[Dataset entries]
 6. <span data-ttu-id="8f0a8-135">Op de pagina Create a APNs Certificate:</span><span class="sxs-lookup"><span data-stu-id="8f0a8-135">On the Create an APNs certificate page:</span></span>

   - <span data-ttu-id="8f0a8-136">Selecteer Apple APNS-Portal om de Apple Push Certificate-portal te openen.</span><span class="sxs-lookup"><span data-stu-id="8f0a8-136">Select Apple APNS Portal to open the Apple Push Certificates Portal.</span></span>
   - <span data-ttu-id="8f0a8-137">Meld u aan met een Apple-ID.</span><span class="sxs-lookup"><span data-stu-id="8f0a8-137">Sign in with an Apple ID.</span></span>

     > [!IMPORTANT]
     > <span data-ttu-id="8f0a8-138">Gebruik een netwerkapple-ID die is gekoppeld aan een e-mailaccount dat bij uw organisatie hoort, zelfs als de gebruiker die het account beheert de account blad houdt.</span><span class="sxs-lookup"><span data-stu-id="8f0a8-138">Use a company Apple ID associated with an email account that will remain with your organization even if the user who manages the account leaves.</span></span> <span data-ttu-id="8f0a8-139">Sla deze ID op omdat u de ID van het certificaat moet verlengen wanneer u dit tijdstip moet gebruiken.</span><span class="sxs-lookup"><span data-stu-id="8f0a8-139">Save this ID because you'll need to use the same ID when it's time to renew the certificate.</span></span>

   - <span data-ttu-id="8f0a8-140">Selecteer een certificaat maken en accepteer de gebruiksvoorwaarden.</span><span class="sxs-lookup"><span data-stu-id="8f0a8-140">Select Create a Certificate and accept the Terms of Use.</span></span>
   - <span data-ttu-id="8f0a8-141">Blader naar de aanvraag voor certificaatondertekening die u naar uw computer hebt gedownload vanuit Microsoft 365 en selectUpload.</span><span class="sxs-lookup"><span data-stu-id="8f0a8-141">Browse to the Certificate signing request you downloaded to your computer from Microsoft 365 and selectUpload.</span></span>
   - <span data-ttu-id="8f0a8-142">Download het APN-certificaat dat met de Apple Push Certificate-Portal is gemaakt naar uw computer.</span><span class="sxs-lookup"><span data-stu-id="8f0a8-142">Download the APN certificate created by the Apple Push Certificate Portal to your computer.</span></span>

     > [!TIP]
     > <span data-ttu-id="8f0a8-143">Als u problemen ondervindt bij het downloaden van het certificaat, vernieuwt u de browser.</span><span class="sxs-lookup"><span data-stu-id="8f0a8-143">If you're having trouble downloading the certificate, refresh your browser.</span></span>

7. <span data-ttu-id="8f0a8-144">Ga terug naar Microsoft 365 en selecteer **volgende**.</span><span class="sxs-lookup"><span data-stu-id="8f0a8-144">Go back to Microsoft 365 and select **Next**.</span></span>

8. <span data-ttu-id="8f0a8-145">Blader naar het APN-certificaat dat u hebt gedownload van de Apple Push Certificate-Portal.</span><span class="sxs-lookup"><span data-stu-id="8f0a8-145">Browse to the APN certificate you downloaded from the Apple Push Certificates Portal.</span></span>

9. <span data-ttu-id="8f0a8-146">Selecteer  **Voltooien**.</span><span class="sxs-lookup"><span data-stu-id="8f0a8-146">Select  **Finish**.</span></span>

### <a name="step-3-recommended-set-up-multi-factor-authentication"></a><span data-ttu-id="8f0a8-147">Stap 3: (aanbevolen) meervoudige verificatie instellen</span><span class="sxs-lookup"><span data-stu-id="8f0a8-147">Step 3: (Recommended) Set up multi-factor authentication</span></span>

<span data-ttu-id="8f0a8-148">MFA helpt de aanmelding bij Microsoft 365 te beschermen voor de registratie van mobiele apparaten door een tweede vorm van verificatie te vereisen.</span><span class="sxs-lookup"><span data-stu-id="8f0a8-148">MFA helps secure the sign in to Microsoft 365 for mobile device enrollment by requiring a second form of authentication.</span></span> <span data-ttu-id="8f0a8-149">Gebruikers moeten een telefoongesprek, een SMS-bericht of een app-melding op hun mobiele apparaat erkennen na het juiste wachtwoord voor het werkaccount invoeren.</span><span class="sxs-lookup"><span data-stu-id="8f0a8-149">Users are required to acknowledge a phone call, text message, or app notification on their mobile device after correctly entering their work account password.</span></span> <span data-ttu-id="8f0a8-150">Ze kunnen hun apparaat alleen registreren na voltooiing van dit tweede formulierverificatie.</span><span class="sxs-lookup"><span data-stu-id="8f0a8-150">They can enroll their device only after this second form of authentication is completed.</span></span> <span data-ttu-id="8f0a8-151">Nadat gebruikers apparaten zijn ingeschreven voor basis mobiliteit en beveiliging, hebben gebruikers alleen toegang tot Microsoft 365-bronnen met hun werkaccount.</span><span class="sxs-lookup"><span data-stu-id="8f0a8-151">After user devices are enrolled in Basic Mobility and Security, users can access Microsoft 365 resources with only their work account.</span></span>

* _About this exercise_:
Copy each line of the data exactly, please.

* _Answer box_:
 6. <span data-ttu-id="8f0a8-135">Op de pagina Create a APNs Certificate:</span><span class="sxs-lookup"><span data-stu-id="8f0a8-135">On the Create an APNs certificate page:</span></span>

   - <span data-ttu-id="8f0a8-136">Selecteer Apple APNS-Portal om de Apple Push Certificate-portal te openen.</span><span class="sxs-lookup"><span data-stu-id="8f0a8-136">Select Apple APNS Portal to open the Apple Push Certificates Portal.</span></span>
   - <span data-ttu-id="8f0a8-137">Meld u aan met een Apple-ID.</span><span class="sxs-lookup"><span data-stu-id="8f0a8-137">Sign in with an Apple ID.</span></span>

     > [!IMPORTANT]
     > <span data-ttu-id="8f0a8-138">Gebruik een netwerkapple-ID die is gekoppeld aan een e-mailaccount dat bij uw organisatie hoort, zelfs als de gebruiker die het account beheert de account blad houdt.</span><span class="sxs-lookup"><span data-stu-id="8f0a8-138">Use a company Apple ID associated with an email account that will remain with your organization even if the user who manages the account leaves.</span></span> <span data-ttu-id="8f0a8-139">Sla deze ID op omdat u de ID van het certificaat moet verlengen wanneer u dit tijdstip moet gebruiken.</span><span class="sxs-lookup"><span data-stu-id="8f0a8-139">Save this ID because you'll need to use the same ID when it's time to renew the certificate.</span></span>

   - <span data-ttu-id="8f0a8-140">Selecteer een certificaat maken en accepteer de gebruiksvoorwaarden.</span><span class="sxs-lookup"><span data-stu-id="8f0a8-140">Select Create a Certificate and accept the Terms of Use.</span></span>
   - <span data-ttu-id="8f0a8-141">Blader naar de aanvraag voor certificaatondertekening die u naar uw computer hebt gedownload vanuit Microsoft 365 en selectUpload.</span><span class="sxs-lookup"><span data-stu-id="8f0a8-141">Browse to the Certificate signing request you downloaded to your computer from Microsoft 365 and selectUpload.</span></span>
   - <span data-ttu-id="8f0a8-142">Download het APN-certificaat dat met de Apple Push Certificate-Portal is gemaakt naar uw computer.</span><span class="sxs-lookup"><span data-stu-id="8f0a8-142">Download the APN certificate created by the Apple Push Certificate Portal to your computer.</span></span>

     > [!TIP]
     > <span data-ttu-id="8f0a8-143">Als u problemen ondervindt bij het downloaden van het certificaat, vernieuwt u de browser.</span><span class="sxs-lookup"><span data-stu-id="8f0a8-143">If you're having trouble downloading the certificate, refresh your browser.</span></span>

7. <span data-ttu-id="8f0a8-144">Ga terug naar Microsoft 365 en selecteer **volgende**.</span><span class="sxs-lookup"><span data-stu-id="8f0a8-144">Go back to Microsoft 365 and select **Next**.</span></span>

8. <span data-ttu-id="8f0a8-145">Blader naar het APN-certificaat dat u hebt gedownload van de Apple Push Certificate-Portal.</span><span class="sxs-lookup"><span data-stu-id="8f0a8-145">Browse to the APN certificate you downloaded from the Apple Push Certificates Portal.</span></span>

9. <span data-ttu-id="8f0a8-146">Selecteer  **Voltooien**.</span><span class="sxs-lookup"><span data-stu-id="8f0a8-146">Select  **Finish**.</span></span>

### <a name="step-3-recommended-set-up-multi-factor-authentication"></a><span data-ttu-id="8f0a8-147">Stap 3: (aanbevolen) meervoudige verificatie instellen</span><span class="sxs-lookup"><span data-stu-id="8f0a8-147">Step 3: (Recommended) Set up multi-factor authentication</span></span>

<span data-ttu-id="8f0a8-148">MFA helpt de aanmelding bij Microsoft 365 te beschermen voor de registratie van mobiele apparaten door een tweede vorm van verificatie te vereisen.</span><span class="sxs-lookup"><span data-stu-id="8f0a8-148">MFA helps secure the sign in to Microsoft 365 for mobile device enrollment by requiring a second form of authentication.</span></span> <span data-ttu-id="8f0a8-149">Gebruikers moeten een telefoongesprek, een SMS-bericht of een app-melding op hun mobiele apparaat erkennen na het juiste wachtwoord voor het werkaccount invoeren.</span><span class="sxs-lookup"><span data-stu-id="8f0a8-149">Users are required to acknowledge a phone call, text message, or app notification on their mobile device after correctly entering their work account password.</span></span> <span data-ttu-id="8f0a8-150">Ze kunnen hun apparaat alleen registreren na voltooiing van dit tweede formulierverificatie.</span><span class="sxs-lookup"><span data-stu-id="8f0a8-150">They can enroll their device only after this second form of authentication is completed.</span></span> <span data-ttu-id="8f0a8-151">Nadat gebruikers apparaten zijn ingeschreven voor basis mobiliteit en beveiliging, hebben gebruikers alleen toegang tot Microsoft 365-bronnen met hun werkaccount.</span><span class="sxs-lookup"><span data-stu-id="8f0a8-151">After user devices are enrolled in Basic Mobility and Security, users can access Microsoft 365 resources with only their work account.</span></span>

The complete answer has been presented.